We can see it in the timeline, there was needed, before anything else, an underlying, fundamental framework of general education for all no matter sex, creed, or character, before they could then apply the many layered social sciences. Mann making mandatory ‘universal education for all’ starting in Massachusetts in 1852, exactly fifty years before John D. Rockefeller’s General Education Board established the Prussian model across the United States.

Edward Everett, 15th Governor of Massachusetts when Mann was head of Massachusetts School Board. He was an expert in Roman Law, met with Wilhelm von Humboldt, the founder of the University of Berlin. The Humboltian Education Ideal is the Prussian education model borrowed into America.

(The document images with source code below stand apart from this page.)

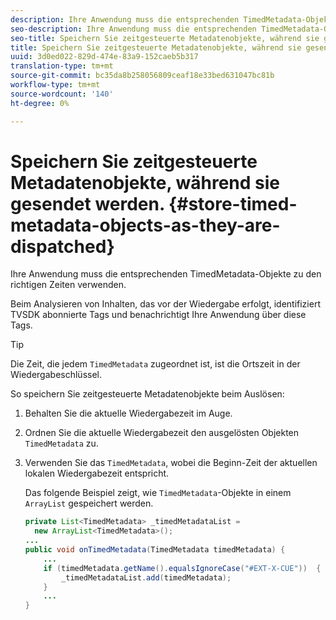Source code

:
 ```yaml
---
description: Ihre Anwendung muss die entsprechenden TimedMetadata-Objekte zu den richtigen Zeiten verwenden.
seo-description: Ihre Anwendung muss die entsprechenden TimedMetadata-Objekte zu den richtigen Zeiten verwenden.
seo-title: Speichern Sie zeitgesteuerte Metadatenobjekte, während sie gesendet werden
title: Speichern Sie zeitgesteuerte Metadatenobjekte, während sie gesendet werden
uuid: 3d0ed022-829d-474e-83a9-152caeb5b317
translation-type: tm+mt
source-git-commit: bc35da8b258056809ceaf18e33bed631047bc81b
workflow-type: tm+mt
source-wordcount: '140'
ht-degree: 0%

---
```



# Speichern Sie zeitgesteuerte Metadatenobjekte, während sie gesendet werden. {#store-timed-metadata-objects-as-they-are-dispatched}

Ihre Anwendung muss die entsprechenden TimedMetadata-Objekte zu den richtigen Zeiten verwenden.

Beim Analysieren von Inhalten, das vor der Wiedergabe erfolgt, identifiziert TVSDK abonnierte Tags und benachrichtigt Ihre Anwendung über diese Tags.

>[!TIP]
>
>Die Zeit, die jedem `TimedMetadata` zugeordnet ist, ist die Ortszeit in der Wiedergabeschlüssel.

So speichern Sie zeitgesteuerte Metadatenobjekte beim Auslösen:

1. Behalten Sie die aktuelle Wiedergabezeit im Auge.
1. Ordnen Sie die aktuelle Wiedergabezeit den ausgelösten Objekten `TimedMetadata` zu.

1. Verwenden Sie das `TimedMetadata`, wobei die Beginn-Zeit der aktuellen lokalen Wiedergabezeit entspricht.

   Das folgende Beispiel zeigt, wie `TimedMetadata`-Objekte in einem `ArrayList` gespeichert werden.

   ```java
   private List<TimedMetadata> _timedMetadataList =  
     new ArrayList<TimedMetadata>(); 
   ... 
   public void onTimedMetadata(TimedMetadata timedMetadata) { 
       ... 
       if (timedMetadata.getName().equalsIgnoreCase("#EXT-X-CUE"))  { 
           _timedMetadataList.add(timedMetadata); 
       } 
       ... 
   }
   ```

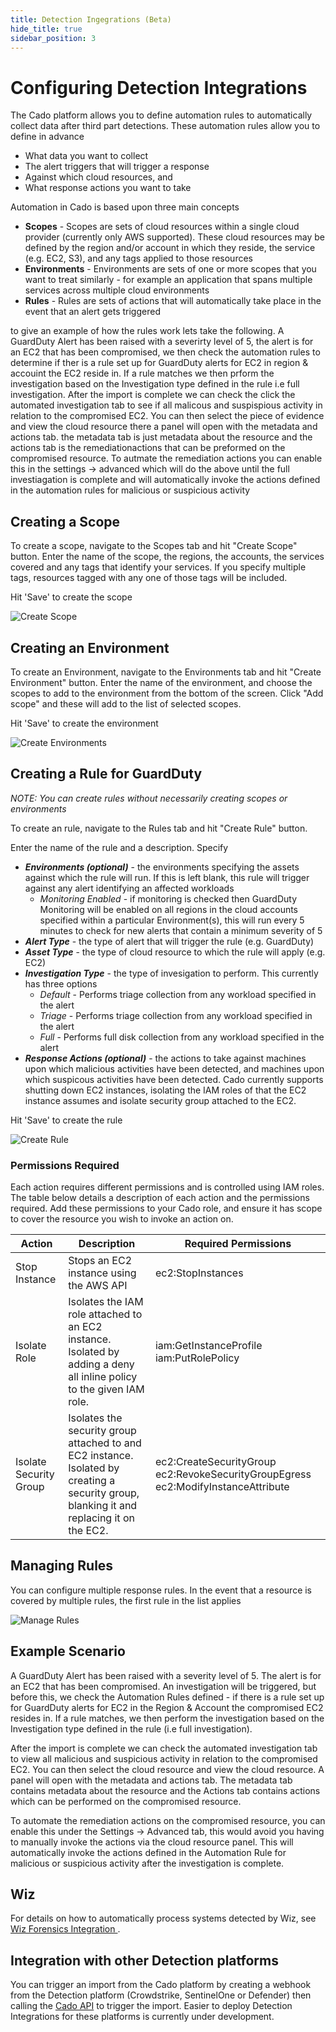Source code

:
 ```yaml
---
title: Detection Ingegrations (Beta)
hide_title: true
sidebar_position: 3
---
```


# Configuring Detection Integrations

The Cado platform allows you to define automation rules to automatically collect data after third part detections. These automation rules allow you to define in advance
* What data you want to collect
* The alert triggers that will trigger a response
* Against which cloud resources, and
* What response actions you want to take

Automation in Cado is based upon three main concepts
* **Scopes** - Scopes are sets of cloud resources within a single cloud provider (currently only AWS supported). These cloud resources may be defined by the region and/or account in which they reside, the service (e.g. EC2, S3), and any tags applied to those resources
* **Environments** - Environments are sets of one or more scopes that you want to treat similarly - for example an application that spans multiple services across multiple cloud environments
* **Rules** - Rules are sets of actions that will automatically take place in the event that an alert gets triggered

to give an example of how the rules work lets take the following. A GuardDuty Alert has been raised with a severirty level of 5, the alert is for an EC2 that has been compromised, we then check the automation rules to determine if ther is a rule set up for GuardDuty alerts for EC2  in region & accouint the EC2 reside in. If a rule matches we then prform the investigation based on the Investigation type defined in the rule i.e full investigation. After the import is complete we can check the click the automated investigation tab to see if all malicous and suspispious activity in relation to the compromised EC2. You can then select the piece of evidence and view the cloud resource there a panel will open with the metadata and actions tab. the metadata tab is just metadata about the resource and the actions tab is the remediationactions that can be preformed on the compromised resource. To autmate the remediation actions you can enable this in the settings -> advanced which will do the above until the full investiagation is complete and will automatically invoke the actions defined in the automation rules for malicious or suspicious activity 

## Creating a Scope

To create a scope, navigate to the Scopes tab and hit "Create Scope" button. Enter the name of the scope, the regions, the accounts, the services covered and any tags that identify your services. If you specify multiple tags, resources tagged with any one of those tags will be included.

Hit 'Save' to create the scope

![Create Scope](/img/scopes.png)

## Creating an Environment

To create an Environment, navigate to the Environments tab and hit "Create Environment" button. Enter the name of the environment, and choose the scopes to add to the environment from the bottom of the screen. Click "Add scope" and these will add to the list of selected scopes.

Hit 'Save' to create the environment

![Create Environments](/img/environments.png)

## Creating a Rule for GuardDuty

*NOTE: You can create rules without necessarily creating scopes or environments*

To create an rule, navigate to the Rules tab and hit "Create Rule" button.

Enter the name of the rule and a description. Specify

* ***Environments (optional)*** - the environments specifying the assets against which the rule will run. If this is left blank, this rule will trigger against any alert identifying an affected workloads
    * *Monitoring Enabled* - if monitoring is checked then GuardDuty Monitoring will be enabled on all regions in the cloud accounts specified within a particular Environment(s), this will run every 5 minutes to check for new alerts that contain a minimum severity of 5
* ***Alert Type***  - the type of alert that will trigger the rule (e.g. GuardDuty)
* ***Asset Type*** - the type of cloud resource to which the rule will apply (e.g. EC2)
* ***Investigation Type*** - the type of invesigation to perform. This currently has three options
    * *Default* - Performs triage collection from any workload specified in the alert
    * *Triage* - Performs triage collection from any workload specified in the alert
    * *Full* - Performs full disk collection from any workload specified in the alert
* ***Response Actions (optional)*** - the actions to take against machines upon which malicious activities have been detected, and machines upon which suspicous activities have been detected. Cado currently supports shutting down EC2 instances, isolating the IAM roles of that the EC2 instance assumes and isolate security group attached to the EC2.

Hit 'Save' to create the rule

![Create Rule](/img/rules.png)

### Permissions Required
Each action requires different permissions and is controlled using IAM roles. The table below details a description of each action and the permissions required. Add these permissions to your Cado role, and ensure it has scope to cover the resource you wish to invoke an action on.

| Action | Description | Required Permissions
| -------- | ----------- | ----------|
| Stop Instance | Stops an EC2 instance using the AWS API | ec2:StopInstances |
| Isolate Role | Isolates the IAM role attached to an EC2 instance. Isolated by adding a deny all inline policy to the given IAM role. | iam:GetInstanceProfile iam:PutRolePolicy |
| Isolate Security Group |  Isolates the security group attached to and EC2 instance. Isolated by creating a security group, blanking it and replacing it on the EC2. | ec2:CreateSecurityGroup ec2:RevokeSecurityGroupEgress ec2:ModifyInstanceAttribute |

## Managing Rules ##

You can configure multiple response rules. In the event that a resource is covered by multiple rules, the first rule in the list applies

![Manage Rules](/img/rules-list.png)

## Example Scenario ##

A GuardDuty Alert has been raised with a severity level of 5. The alert is for an EC2 that has been compromised. An investigation will be triggered, but before this, we check the Automation Rules defined - if there is a rule set up for GuardDuty alerts for EC2  in the Region & Account the compromised EC2 resides in.
If a rule matches, we then perform the investigation based on the Investigation type defined in the rule (i.e full investigation).

After the import is complete we can check the automated investigation tab to view all malicious and suspicious activity in relation to the compromised EC2.
You can then select the cloud resource and view the cloud resource. A panel will open with the metadata and actions tab. The metadata tab contains metadata about the resource and the Actions tab contains actions which can be performed on the compromised resource.

To automate the remediation actions on the compromised resource, you can enable this under the Settings -> Advanced tab, this would avoid you having to manually invoke the actions via the cloud resource panel. This will automatically invoke the actions defined in the Automation Rule for malicious or suspicious activity after the investigation is complete.


## Wiz
For details on how to automatically process systems detected by Wiz, see [Wiz Forensics Integration
](/cado-response/manage/integrations/cnapp/wiz.md).

## Integration with other Detection platforms
You can trigger an import from the Cado platform by creating a webhook from the Detection platform (Crowdstrike, SentinelOne or Defender) then calling the [Cado API](/cado-response/manage/integrations/api-overview.md) to trigger the import.
Easier to deploy Detection Integrations for these platforms is currently under development.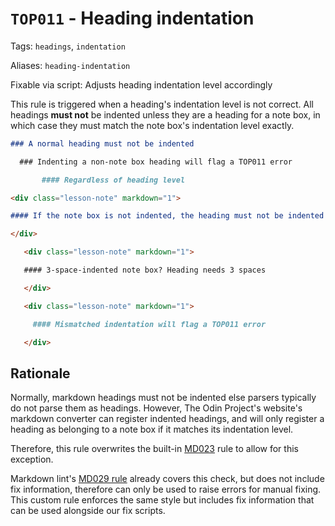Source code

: # `TOP011` - Heading indentation

Tags: `headings`, `indentation`

Aliases: `heading-indentation`

Fixable via script: Adjusts heading indentation level accordingly

This rule is triggered when a heading's indentation level is not correct. All headings **must not** be indented unless they are a heading for a note box, in which case they must match the note box's indentation level exactly.

```markdown
### A normal heading must not be indented

  ### Indenting a non-note box heading will flag a TOP011 error

       #### Regardless of heading level

<div class="lesson-note" markdown="1">

#### If the note box is not indented, the heading must not be indented

</div>

   <div class="lesson-note" markdown="1">

   #### 3-space-indented note box? Heading needs 3 spaces

   </div>

   <div class="lesson-note" markdown="1">

     #### Mismatched indentation will flag a TOP011 error

   </div>
```

## Rationale

Normally, markdown headings must not be indented else parsers typically do not parse them as headings. However, The Odin Project's website's markdown converter can register indented headings, and will only register a heading as belonging to a note box if it matches its indentation level.

Therefore, this rule overwrites the built-in [MD023](https://github.com/DavidAnson/markdownlint/blob/main/doc/md023.md) rule to allow for this exception.

Markdown lint's [MD029 rule](https://github.com/DavidAnson/markdownlint/blob/main/doc/md029.md) already covers this check, but does not include fix information, therefore can only be used to raise errors for manual fixing. This custom rule enforces the same style but includes fix information that can be used alongside our fix scripts.
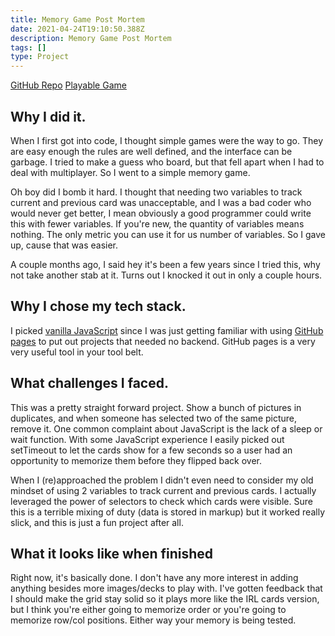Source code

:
 ```yaml
---
title: Memory Game Post Mortem
date: 2021-04-24T19:10:50.388Z
description: Memory Game Post Mortem
tags: []
type: Project
---
```

[GitHub Repo](https://github.com/Nhawdge/memory-game)
[Playable Game](https://github.nhawdge.net/memory-game)




## Why I did it.

When I first got into code, I thought simple games were the way to go. They are easy enough the rules are well defined, and the interface can be garbage. I tried to make a guess who board, but that fell apart when I had to deal with multiplayer. So I went to a simple memory game. 

Oh boy did I bomb it hard. I thought that needing two variables to track current and previous card was unacceptable, and I was a bad coder who would never get better, I mean obviously a good programmer could write this with fewer variables. If you're new, the quantity of variables means nothing. The only metric you can use it for us number of variables. So I gave up, cause that was easier.

A couple months ago, I said hey it's been a few years since I tried this, why not take another stab at it. Turns out I knocked it out in only a couple hours. 

## Why I chose my tech stack.

I picked [vanilla JavaScript](http://vanilla-js.com/) since I was just getting familiar with using [GitHub pages](https://pages.github.com/) to put out projects that needed no backend. GitHub pages is a very very useful tool in your tool belt.

## What challenges I faced.

This was a pretty straight forward project. Show a bunch of pictures in duplicates, and when someone has selected two of the same picture, remove it. One common complaint about JavaScript is the lack of a sleep or wait function. With some JavaScript experience I easily picked out setTimeout to let the cards show for a few seconds so a user had an opportunity to memorize them before they flipped back over. 

When I (re)approached the problem I didn't even need to consider my old mindset of using 2 variables to track current and previous cards. I actually leveraged the power of selectors to check which cards were visible. Sure this is a terrible mixing of duty (data is stored in markup) but it worked really slick, and this is just a fun project after all. 


## What it looks like when finished
Right now, it's basically done. I don't have any more interest in adding anything besides more images/decks to play with. I've gotten feedback that I should make the grid stay solid so it plays more like the IRL cards version, but I think you're either going to memorize order or you're going to memorize row/col positions. Either way your memory is being tested.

In 1817, Everett graduated Gottingen, becoming the first American to receive a PhD.

Karl Knies

Karl Knies is a founder of the German Historical School and author of the “most consequent methodological reflection in the German Historical School, Political Economy From the Viewpoint of Historical Method (1853).”

Knies taught at Freiburg in 1855 before moving to Heidelberg in 1865 to teach General Economic Theory, Public Finance, and Applied Economics and Economic Policy. 

Knies heavily influenced by Bruno Hildebrand, another founder of the Historical School, who also, as fits the pattern, founded the first Statistical Office in Bern and Thuringia, and the necessary concomitant, the Journal of Economics and Statistics. (4)

Johann Kaspar Bluntschli, along with Francis Leiber and Eduard Rene de Laboulaye codified the very first modern standards of international law and war. Bluntschli writing A General Theory of State in 1851. Bluntschli was a Freemason Master of Lodge Ruprecht zu den funf Rosen. Bluntchli also one of the founders of the Institute of International Law, today the organization is considered the most authoritative world academy of international law.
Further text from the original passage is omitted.